• Bad Trip

    la chimie violente mes veines

    et je traverse l'ultime orgasme du langage

    dans le repli de mes souvenirs

     

    je voyage sur le pétale bleu incurvé

    d'une fleur translucide

    prise dans la paume d'un nuage

     

    un piano triste accompagne mon incursion

    dans un ciel opaque

     

    je ne sais plus trop qui est l'âme qui m'accompagne

    dans ce pays anamorphosé

     

    des voiles recouvrent l'écume d'un orage

    ligoté d'une camisole

     

    dans l'escalier ascensionnel

    d'une tour sur l'échiquier

    je découvre une étoile

    noire et scintillante

    sur l'horizon d'ébène

     

    pars pars ne te retourne pas

    je t'en supplie

    ne verse pas de larmes sur le passé de tes songes

    oublie les pas de danse sur le parquet

    et les hoquets de ma voix sous les draps

    oublie l'empreinte

    de mes doigts d'éponge

    tatouant ta peau d'amertume

    oublie la chaleur d'une joue pleurant sur ton épaule

     

    Désormais

    dans mon pays tout est gelé

    et les oiseaux brisent leurs larmes

    sur des copeaux de verre


  • Commentaires

    1
    Mardi 7 Avril 2015 à 22:05

    Très belle écriture qui me touche infiniment

    2
    Mercredi 8 Avril 2015 à 07:36

    et me voilà touchée de ton commentaire.... Ici c'est un texte tripal qui est loin de s'adresser au cerveau analytique....

    merci

    3
    Mayavril
    Samedi 11 Avril 2015 à 10:12
    Grande tristesse...Ne te retourne pas....Avance alors qu un grand manque s incurve dans la chair
    4
    Vendredi 8 Mai 2015 à 17:38

    Une mention pour les doigts d'éponge.

    5
    Samedi 9 Mai 2015 à 17:01

    merci à tous les deux de vos lectures !!

    6
    Jeudi 3 Septembre 2015 à 17:38

    arf !

    On se laisse aller ?

    Selon moi (ce qui est de toute façon un avis anecdotique) il en y a un peu trop. Après le "pays amorphe" on part dans une délire seventies qui, s'il reste joli, préfère l'image au sens. Pour résumer, j'ai une impression d'assemblage de plaisants morceaux, qui du coup semblent privilégier le plaisir de la bonne formule à l’articulation bien huilée.

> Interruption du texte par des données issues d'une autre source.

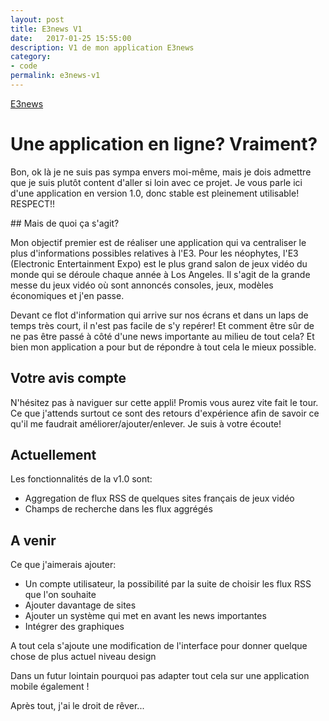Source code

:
 ```yaml
---
layout: post
title: E3news V1
date:   2017-01-25 15:55:00
description: V1 de mon application E3news
category:
- code
permalink: e3news-v1
---
```


[E3news](http://e3news.fr/)

# Une application en ligne? Vraiment?

Bon, ok là je ne suis pas sympa envers moi-même, mais je dois admettre que je suis plutôt content d'aller si loin avec ce projet. Je vous parle ici d'une application en version 1.0, donc stable est pleinement utilisable! RESPECT!!

## Mais de quoi ça s'agit?

Mon objectif premier est de réaliser une application qui va centraliser le plus d'informations possibles relatives à l'E3. Pour les néophytes, l'E3 (Electronic Entertainment Expo) est le plus grand salon de jeux vidéo du monde qui se déroule chaque année à Los Angeles. Il s'agit de la grande messe du jeux vidéo où sont annoncés consoles, jeux, modèles économiques et j'en passe.

Devant ce flot d'information qui arrive sur nos écrans et dans un laps de temps très court, il n'est pas facile de s'y repérer! Et comment être sûr de ne pas être passé à côté d'une news importante au milieu de tout cela? Et bien mon application a pour but de répondre à tout cela le mieux possible.

## Votre avis compte

N'hésitez pas à naviguer sur cette appli! Promis vous aurez vite fait le tour. Ce que j'attends surtout ce sont des retours d'expérience afin de savoir ce qu'il me faudrait améliorer/ajouter/enlever. Je suis à votre écoute!

## Actuellement

Les fonctionnalités de la v1.0 sont:

* Aggregation de flux RSS de quelques sites français de jeux vidéo
* Champs de recherche dans les flux aggrégés

## A venir

Ce que j'aimerais ajouter:

* Un compte utilisateur, la possibilité par la suite de choisir les flux RSS que l'on souhaite
* Ajouter davantage de sites
* Ajouter un système qui met en avant les news importantes
* Intégrer des graphiques

A tout cela s'ajoute une modification de l'interface pour donner quelque chose de plus actuel niveau design

Dans un futur lointain pourquoi pas adapter tout cela sur une application mobile également !

Après tout, j'ai le droit de rêver...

    Mais bon, ça n'engage que moi, et encore...    sourire

    7
    Lundi 7 Septembre 2015 à 07:41

    ahh, Labuse, cela faisait longtemps... ça me fait plaisir que tu donnes ton avis sur ce morceau.

    Mais oui, ça n'engage que toi, mais tu partages ton avis, et c'est précieux ! Je prends note.